November 3, 2022

OpenLineage: Where It Came from and What Comes Next

C Craig Hubert Astronomer

Lineage is becoming an essential tool for data teams operating within distributed data ecosystems. The reason is simple: if one of your many DAGs fails, how are you supposed to solve the problem quickly without knowing what the problem is, where it’s located, and how to prevent it from happening in the future?

The answer for many, increasingly, is OpenLineage, a framework that helps make data pipelines observable by automatically collecting and correlating detailed information about their operation and the data movement within them. A better view of data pipelines saves time and resources across an organization by enabling data engineers to quickly find, fix, and prevent complex operational issues and explore and understand elaborate dependencies across pipelines, environments, and clouds.

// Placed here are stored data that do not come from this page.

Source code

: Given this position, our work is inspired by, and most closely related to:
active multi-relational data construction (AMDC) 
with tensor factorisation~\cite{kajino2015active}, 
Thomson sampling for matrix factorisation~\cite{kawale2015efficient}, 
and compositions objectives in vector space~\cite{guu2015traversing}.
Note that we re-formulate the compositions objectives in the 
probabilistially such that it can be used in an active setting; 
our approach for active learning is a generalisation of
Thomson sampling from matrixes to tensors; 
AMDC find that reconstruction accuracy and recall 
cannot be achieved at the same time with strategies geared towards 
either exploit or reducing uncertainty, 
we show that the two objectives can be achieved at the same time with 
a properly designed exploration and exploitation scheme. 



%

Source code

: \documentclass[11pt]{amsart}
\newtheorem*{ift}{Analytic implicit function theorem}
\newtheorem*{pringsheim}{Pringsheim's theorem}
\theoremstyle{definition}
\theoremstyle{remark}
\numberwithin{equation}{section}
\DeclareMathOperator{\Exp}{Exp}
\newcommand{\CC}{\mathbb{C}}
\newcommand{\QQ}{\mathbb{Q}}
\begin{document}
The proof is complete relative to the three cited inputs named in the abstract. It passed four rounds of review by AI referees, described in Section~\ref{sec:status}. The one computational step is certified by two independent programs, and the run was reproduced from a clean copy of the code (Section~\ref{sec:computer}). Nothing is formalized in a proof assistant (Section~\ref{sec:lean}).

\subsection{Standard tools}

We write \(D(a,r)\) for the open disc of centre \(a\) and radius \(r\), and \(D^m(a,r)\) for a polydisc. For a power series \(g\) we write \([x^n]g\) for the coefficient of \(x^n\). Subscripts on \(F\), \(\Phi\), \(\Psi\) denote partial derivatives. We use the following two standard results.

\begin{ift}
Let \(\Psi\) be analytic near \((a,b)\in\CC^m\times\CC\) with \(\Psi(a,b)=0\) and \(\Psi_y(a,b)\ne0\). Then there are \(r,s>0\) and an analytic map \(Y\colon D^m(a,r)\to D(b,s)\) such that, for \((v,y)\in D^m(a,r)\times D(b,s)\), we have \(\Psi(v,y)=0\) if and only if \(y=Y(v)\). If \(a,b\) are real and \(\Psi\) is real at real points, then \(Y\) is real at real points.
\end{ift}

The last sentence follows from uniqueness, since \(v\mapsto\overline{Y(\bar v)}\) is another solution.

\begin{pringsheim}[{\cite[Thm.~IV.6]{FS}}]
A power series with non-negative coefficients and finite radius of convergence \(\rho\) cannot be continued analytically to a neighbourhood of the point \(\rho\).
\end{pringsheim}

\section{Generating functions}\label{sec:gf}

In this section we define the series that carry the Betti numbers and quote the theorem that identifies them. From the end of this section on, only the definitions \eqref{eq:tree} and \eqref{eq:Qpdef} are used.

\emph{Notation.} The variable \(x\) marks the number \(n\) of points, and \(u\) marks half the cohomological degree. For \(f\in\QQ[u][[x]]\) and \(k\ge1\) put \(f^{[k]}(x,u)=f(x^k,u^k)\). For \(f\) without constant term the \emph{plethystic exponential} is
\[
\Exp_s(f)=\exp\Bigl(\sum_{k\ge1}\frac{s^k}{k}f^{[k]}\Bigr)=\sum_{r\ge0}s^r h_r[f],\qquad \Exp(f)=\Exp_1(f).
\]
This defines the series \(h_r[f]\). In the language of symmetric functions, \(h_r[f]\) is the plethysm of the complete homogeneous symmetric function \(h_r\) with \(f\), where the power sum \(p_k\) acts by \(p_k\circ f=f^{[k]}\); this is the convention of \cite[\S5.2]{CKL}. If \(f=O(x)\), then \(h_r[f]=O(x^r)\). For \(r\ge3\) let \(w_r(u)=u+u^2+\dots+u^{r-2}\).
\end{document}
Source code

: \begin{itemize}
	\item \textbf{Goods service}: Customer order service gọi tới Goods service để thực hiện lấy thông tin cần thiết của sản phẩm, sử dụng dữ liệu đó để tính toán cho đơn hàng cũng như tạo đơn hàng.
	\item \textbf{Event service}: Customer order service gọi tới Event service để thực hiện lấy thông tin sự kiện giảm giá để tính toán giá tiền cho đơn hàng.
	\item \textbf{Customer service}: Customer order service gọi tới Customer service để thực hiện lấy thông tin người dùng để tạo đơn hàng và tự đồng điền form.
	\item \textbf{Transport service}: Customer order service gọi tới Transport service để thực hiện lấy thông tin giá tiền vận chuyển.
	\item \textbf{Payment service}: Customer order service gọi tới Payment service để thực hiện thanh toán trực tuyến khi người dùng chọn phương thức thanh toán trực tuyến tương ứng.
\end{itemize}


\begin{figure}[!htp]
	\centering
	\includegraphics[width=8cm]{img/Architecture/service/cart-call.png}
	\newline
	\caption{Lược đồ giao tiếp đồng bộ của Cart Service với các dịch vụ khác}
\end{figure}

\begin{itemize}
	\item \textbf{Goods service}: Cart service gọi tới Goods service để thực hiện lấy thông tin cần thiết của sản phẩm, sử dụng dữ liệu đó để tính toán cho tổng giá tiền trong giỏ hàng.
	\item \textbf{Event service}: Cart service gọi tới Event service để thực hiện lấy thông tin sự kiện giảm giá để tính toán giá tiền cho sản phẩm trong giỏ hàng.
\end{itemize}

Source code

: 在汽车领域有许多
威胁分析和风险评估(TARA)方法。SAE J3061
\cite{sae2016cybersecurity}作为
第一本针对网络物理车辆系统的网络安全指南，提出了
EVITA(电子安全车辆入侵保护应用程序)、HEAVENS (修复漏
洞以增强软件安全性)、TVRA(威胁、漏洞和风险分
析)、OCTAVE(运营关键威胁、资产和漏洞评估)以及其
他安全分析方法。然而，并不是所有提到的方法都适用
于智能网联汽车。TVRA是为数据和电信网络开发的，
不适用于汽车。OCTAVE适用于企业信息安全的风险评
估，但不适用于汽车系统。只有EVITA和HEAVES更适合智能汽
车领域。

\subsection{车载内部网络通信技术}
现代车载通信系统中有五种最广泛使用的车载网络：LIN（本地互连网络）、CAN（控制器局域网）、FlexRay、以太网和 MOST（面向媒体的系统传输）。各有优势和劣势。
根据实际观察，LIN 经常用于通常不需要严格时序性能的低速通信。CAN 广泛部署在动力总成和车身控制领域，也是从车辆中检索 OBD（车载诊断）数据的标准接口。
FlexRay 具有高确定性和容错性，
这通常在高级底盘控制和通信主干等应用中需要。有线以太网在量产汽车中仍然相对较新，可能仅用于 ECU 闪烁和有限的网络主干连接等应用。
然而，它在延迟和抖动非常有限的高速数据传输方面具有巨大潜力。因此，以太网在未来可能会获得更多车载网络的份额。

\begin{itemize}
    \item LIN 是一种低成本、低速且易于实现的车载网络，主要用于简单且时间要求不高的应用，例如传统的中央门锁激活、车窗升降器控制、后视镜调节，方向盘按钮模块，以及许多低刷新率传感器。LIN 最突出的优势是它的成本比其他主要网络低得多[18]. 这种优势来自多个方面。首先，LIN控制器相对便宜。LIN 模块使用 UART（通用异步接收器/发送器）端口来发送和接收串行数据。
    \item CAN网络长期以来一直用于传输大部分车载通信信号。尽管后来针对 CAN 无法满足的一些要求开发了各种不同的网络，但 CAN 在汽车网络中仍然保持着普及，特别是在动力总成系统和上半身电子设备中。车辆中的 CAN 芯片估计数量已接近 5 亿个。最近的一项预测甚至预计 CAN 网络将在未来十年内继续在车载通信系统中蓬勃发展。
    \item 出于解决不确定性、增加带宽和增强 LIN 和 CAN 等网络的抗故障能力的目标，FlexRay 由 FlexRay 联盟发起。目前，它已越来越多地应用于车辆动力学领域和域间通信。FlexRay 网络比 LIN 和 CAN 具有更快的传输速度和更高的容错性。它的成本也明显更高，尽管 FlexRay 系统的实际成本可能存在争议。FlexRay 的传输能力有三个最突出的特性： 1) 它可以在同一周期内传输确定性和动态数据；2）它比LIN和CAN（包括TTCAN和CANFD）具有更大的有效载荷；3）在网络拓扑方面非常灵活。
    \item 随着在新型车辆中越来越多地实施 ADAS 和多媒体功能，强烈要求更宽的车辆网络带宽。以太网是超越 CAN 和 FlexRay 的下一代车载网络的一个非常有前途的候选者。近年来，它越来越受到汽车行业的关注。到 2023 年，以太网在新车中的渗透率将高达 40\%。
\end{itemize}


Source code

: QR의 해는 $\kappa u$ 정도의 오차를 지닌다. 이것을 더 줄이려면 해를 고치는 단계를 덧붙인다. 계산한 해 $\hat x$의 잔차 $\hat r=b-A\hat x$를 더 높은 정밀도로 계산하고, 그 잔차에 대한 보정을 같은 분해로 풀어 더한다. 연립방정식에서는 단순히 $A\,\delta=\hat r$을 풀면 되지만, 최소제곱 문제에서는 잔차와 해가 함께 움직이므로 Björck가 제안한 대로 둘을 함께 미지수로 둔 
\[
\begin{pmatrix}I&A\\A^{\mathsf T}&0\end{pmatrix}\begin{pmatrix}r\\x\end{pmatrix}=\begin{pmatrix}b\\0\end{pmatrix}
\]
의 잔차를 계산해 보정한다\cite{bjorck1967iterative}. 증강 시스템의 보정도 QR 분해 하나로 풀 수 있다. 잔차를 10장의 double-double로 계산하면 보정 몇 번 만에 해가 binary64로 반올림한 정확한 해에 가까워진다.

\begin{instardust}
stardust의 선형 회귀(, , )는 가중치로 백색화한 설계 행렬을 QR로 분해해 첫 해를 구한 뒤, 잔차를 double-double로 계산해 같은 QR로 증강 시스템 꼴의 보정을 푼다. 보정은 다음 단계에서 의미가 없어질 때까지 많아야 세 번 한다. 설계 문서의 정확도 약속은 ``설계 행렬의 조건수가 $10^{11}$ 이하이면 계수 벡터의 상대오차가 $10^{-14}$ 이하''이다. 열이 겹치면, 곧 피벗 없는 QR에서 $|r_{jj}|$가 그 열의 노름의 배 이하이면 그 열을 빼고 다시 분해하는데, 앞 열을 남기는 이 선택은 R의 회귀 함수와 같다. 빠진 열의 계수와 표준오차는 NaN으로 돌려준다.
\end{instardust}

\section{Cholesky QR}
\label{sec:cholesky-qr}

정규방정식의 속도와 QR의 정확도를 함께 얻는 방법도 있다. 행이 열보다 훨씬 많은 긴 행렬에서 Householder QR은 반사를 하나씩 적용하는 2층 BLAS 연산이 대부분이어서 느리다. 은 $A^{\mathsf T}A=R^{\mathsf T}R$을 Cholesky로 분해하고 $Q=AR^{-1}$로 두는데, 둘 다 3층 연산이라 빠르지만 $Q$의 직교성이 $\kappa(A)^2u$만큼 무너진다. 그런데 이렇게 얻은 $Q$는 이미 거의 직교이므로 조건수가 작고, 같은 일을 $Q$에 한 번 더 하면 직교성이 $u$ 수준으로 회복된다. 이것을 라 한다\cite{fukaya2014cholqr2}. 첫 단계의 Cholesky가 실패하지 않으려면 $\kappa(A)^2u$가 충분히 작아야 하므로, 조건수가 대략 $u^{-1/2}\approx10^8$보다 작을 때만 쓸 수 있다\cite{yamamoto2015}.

The arrival of OpenLineage, which has been around since 2020, coincides with a shift in thinking around data pipelines. In recent years, the growth of the data industry — including an increasing number of tools that are used for managing data pipelines and the increasing maturity of open source projects — has led to a broader push toward democratization of the entire data ecosystem. Instead of questions around what kind of pipeline to build and how to build it, data teams are now asking, “What is going on inside my pipelines and what can I learn from them?”

Currently, OpenLineage is at an “inflection point,” according to Julien Le Dem, the Chief Architect at Astronomer and one of the founders of OpenLineage. “In the past six months, we’ve had more and more people reaching out to us about OpenLineage. It’s been a snowball effect — people are starting to see traction and adoption of the tool, and the more demand there is for lineage the more incentive it creates for the entire ecosystem to join.”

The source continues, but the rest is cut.